The Parable of the Prodigal Son tells us practically everything we need to know about our relationship to God, if we attend to its details.

"A man had two sons. The younger of them said to his father, 'Father, give me the share of the estate that is coming to me.'" To live properly in God is to live in an attitude of receptivity and generosity, receiving a gift from God and being always ready to give it away. God respects our freedom and so "the father divided up the property." But this is a tragic moment. What is meant to be a flow of grace becomes divided, separated, riven into yours and mine.

Where does the son then go? He wanders with his fortune into the "far country." In Greek this is the chora makra, the great wide-open emptiness. There he quickly squanders his inheritance, and so it always goes. When we cling to the divine life as our own, we lose it. He was forced to hire himself out so as to become a feeder of pigs. In the chora makra, there are only relationships of economic calculation, each one striving to hang on to what is his. "No one made a move to give him anything," and so it goes in the far country. It is the place of no giving.

Coming to his senses at last, he decides to break away and return to his father, saying, "Treat me like one of your hired hands." He knows that even the slaves are in a life-giving relationship.

The father sees him from a long way off (he had obviously been looking for him) and then, throwing caution and respectability to the winds, he comes running out to meet him. The Bible is not the story of our quest for God, but of God's passionate, relentless quest for us. The father exclaims, "Put a ring on his finger and shoes on his feet." Some Church Fathers saw this as the ring of marriage, symbolizing the re-establishment of right relation between us and God.

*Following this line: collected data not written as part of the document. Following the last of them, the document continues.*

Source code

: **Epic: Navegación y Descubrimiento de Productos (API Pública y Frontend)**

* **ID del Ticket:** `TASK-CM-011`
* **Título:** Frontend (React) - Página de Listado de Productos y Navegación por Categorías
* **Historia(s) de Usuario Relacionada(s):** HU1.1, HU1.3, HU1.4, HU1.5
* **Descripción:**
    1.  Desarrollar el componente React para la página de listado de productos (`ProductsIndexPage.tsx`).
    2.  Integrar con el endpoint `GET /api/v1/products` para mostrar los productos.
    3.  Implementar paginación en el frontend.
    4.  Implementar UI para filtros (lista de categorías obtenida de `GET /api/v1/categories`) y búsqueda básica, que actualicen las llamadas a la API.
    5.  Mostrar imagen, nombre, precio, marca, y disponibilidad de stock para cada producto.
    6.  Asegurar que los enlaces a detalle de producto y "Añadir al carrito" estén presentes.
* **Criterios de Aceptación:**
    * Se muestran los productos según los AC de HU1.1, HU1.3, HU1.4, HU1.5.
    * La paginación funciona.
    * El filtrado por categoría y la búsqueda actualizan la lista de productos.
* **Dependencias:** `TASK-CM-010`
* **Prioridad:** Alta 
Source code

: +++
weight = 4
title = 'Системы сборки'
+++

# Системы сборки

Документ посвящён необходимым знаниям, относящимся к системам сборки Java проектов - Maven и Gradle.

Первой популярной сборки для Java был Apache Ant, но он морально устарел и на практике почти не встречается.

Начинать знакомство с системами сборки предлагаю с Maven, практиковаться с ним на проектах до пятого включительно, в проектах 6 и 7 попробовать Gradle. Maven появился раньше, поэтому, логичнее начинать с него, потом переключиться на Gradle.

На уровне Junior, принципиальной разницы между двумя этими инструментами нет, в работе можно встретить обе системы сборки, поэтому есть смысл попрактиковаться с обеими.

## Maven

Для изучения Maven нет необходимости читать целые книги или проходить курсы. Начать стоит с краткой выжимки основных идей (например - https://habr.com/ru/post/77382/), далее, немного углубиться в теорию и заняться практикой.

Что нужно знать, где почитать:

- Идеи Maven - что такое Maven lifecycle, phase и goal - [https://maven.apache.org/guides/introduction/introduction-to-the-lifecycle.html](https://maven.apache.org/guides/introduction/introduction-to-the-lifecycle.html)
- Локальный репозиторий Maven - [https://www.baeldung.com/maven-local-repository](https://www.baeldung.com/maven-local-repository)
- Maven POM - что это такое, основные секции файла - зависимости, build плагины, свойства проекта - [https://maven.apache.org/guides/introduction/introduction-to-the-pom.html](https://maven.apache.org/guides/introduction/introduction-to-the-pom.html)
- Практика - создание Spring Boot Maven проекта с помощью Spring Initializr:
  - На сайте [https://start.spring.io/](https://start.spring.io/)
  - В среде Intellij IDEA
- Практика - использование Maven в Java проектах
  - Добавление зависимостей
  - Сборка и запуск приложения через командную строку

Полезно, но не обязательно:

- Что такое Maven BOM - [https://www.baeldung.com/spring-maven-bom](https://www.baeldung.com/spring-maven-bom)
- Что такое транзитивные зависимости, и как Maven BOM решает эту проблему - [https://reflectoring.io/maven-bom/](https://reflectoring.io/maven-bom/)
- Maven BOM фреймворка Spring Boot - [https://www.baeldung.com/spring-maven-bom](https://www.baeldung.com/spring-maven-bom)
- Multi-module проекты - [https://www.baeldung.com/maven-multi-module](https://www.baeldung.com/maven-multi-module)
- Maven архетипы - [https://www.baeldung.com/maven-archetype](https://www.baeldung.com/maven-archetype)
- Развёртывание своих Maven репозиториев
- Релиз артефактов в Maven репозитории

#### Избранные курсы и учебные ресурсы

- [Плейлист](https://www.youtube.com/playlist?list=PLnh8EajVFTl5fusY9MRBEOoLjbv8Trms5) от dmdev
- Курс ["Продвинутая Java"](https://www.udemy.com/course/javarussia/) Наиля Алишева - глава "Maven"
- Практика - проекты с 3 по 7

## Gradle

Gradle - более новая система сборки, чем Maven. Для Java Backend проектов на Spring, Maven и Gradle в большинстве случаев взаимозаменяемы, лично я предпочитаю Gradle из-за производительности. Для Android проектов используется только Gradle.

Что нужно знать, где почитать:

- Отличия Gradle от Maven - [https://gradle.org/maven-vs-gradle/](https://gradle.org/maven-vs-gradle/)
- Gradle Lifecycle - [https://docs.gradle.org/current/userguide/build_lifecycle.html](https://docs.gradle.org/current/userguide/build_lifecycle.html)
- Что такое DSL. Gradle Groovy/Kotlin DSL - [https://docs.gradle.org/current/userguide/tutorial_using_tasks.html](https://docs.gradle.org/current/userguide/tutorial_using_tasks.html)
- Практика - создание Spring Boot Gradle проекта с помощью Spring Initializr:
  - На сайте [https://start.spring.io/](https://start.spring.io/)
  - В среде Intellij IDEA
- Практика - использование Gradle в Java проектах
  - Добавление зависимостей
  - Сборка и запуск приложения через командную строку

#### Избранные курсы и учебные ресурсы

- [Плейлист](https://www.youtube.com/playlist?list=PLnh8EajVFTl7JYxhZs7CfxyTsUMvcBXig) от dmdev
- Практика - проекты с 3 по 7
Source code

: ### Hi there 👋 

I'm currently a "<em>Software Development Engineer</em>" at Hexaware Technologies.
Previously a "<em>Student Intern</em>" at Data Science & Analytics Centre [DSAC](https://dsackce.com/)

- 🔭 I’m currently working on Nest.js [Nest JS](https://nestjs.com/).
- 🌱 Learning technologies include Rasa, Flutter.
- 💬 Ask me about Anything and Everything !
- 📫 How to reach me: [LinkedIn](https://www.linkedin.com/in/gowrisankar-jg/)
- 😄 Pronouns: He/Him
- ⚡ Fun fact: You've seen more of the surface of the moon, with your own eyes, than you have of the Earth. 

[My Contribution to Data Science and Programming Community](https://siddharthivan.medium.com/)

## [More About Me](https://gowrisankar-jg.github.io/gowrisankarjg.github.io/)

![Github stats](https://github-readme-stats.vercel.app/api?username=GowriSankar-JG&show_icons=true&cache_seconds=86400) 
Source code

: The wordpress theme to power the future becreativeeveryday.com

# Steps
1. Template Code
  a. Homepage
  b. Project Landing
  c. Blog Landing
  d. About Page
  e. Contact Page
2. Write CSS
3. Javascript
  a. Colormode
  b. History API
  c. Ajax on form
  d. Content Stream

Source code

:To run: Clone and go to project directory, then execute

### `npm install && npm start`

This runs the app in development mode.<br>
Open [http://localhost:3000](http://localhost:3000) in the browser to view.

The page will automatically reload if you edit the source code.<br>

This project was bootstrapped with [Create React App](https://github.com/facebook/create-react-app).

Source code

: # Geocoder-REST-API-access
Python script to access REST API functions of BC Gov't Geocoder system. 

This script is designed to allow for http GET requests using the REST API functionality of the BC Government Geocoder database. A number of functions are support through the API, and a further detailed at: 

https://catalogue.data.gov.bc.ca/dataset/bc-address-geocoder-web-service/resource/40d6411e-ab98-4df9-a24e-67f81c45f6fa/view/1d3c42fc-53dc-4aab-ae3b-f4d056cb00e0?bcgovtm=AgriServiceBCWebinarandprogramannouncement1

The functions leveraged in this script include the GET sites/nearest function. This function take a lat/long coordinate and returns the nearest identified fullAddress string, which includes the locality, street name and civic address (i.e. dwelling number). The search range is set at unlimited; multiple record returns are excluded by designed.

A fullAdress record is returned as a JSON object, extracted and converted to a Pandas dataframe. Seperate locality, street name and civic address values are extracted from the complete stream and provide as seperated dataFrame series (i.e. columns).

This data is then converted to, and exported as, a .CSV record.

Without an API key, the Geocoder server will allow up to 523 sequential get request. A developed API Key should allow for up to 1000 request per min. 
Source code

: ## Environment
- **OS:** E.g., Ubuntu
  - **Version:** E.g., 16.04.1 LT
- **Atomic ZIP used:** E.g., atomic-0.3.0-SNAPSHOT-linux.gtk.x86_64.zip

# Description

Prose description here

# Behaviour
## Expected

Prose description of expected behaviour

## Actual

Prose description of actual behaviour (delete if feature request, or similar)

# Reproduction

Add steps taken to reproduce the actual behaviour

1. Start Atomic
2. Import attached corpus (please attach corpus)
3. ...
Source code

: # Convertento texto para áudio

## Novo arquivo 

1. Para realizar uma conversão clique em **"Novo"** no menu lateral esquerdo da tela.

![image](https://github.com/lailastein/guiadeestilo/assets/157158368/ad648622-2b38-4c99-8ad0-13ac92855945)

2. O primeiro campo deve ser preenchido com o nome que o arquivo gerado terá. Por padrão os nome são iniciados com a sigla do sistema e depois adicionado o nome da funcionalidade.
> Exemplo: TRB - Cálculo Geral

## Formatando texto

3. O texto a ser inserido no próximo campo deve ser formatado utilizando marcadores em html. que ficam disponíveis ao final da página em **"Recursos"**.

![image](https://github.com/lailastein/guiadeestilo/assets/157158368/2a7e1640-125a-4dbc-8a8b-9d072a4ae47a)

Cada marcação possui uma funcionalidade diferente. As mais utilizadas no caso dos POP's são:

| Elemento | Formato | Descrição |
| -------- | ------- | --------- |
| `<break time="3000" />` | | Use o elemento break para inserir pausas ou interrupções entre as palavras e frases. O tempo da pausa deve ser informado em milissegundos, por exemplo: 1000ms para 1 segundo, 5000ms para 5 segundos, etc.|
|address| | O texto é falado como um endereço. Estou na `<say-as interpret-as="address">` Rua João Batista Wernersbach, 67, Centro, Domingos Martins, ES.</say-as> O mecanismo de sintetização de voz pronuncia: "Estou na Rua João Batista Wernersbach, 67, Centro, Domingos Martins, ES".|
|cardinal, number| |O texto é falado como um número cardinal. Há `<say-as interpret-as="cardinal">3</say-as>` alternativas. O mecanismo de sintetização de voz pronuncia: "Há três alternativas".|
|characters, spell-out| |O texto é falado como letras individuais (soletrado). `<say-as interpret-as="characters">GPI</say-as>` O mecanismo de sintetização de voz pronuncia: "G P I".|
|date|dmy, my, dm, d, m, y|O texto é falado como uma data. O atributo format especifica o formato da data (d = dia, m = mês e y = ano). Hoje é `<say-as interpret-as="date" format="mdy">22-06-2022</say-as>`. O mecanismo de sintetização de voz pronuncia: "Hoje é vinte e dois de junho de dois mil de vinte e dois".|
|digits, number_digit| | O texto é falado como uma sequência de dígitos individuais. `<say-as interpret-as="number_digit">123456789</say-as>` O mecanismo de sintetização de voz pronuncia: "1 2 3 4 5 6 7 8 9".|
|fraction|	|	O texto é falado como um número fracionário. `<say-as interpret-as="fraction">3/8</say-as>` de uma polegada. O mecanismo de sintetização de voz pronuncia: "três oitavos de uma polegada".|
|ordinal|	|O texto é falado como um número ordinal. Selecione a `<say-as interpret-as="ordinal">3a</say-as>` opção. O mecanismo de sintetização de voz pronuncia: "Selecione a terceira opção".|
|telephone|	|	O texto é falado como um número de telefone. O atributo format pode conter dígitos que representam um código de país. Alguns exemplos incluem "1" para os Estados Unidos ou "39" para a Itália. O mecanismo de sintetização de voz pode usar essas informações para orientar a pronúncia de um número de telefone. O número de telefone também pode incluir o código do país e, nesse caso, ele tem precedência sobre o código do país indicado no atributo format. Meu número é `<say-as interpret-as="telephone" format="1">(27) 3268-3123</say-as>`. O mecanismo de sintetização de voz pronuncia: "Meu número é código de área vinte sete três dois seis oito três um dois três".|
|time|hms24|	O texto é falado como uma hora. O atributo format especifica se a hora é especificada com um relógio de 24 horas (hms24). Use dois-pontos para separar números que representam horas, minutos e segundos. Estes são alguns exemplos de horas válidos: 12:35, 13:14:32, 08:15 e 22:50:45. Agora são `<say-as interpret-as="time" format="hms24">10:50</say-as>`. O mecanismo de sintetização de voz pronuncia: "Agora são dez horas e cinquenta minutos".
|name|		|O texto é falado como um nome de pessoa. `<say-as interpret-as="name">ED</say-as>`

The parable then turns to the older son. Though superficially different from his brother, they are actually in the same spiritual space for he too sees himself in an economic relationship to his father. Like most upright, religiously respectable people, he is put off by this celebration for someone who most assuredly does not deserve it. Listen to his language: "For years I have slaved for you. I never disobeyed any of your orders, yet you never gave me so much as a kid goat to celebrate with my friends." He is a slave, and one who carefully obeys - not one who has caught the spirit of his father. He feels that he has to earn or deserve his father's love. He hates his brother and is resentful of his father's generosity. "Then when this son of yours returns after having gone through your property with loose women, you kill the fatted calf for him." When we fall out of love with God, we fall into hatred of one another.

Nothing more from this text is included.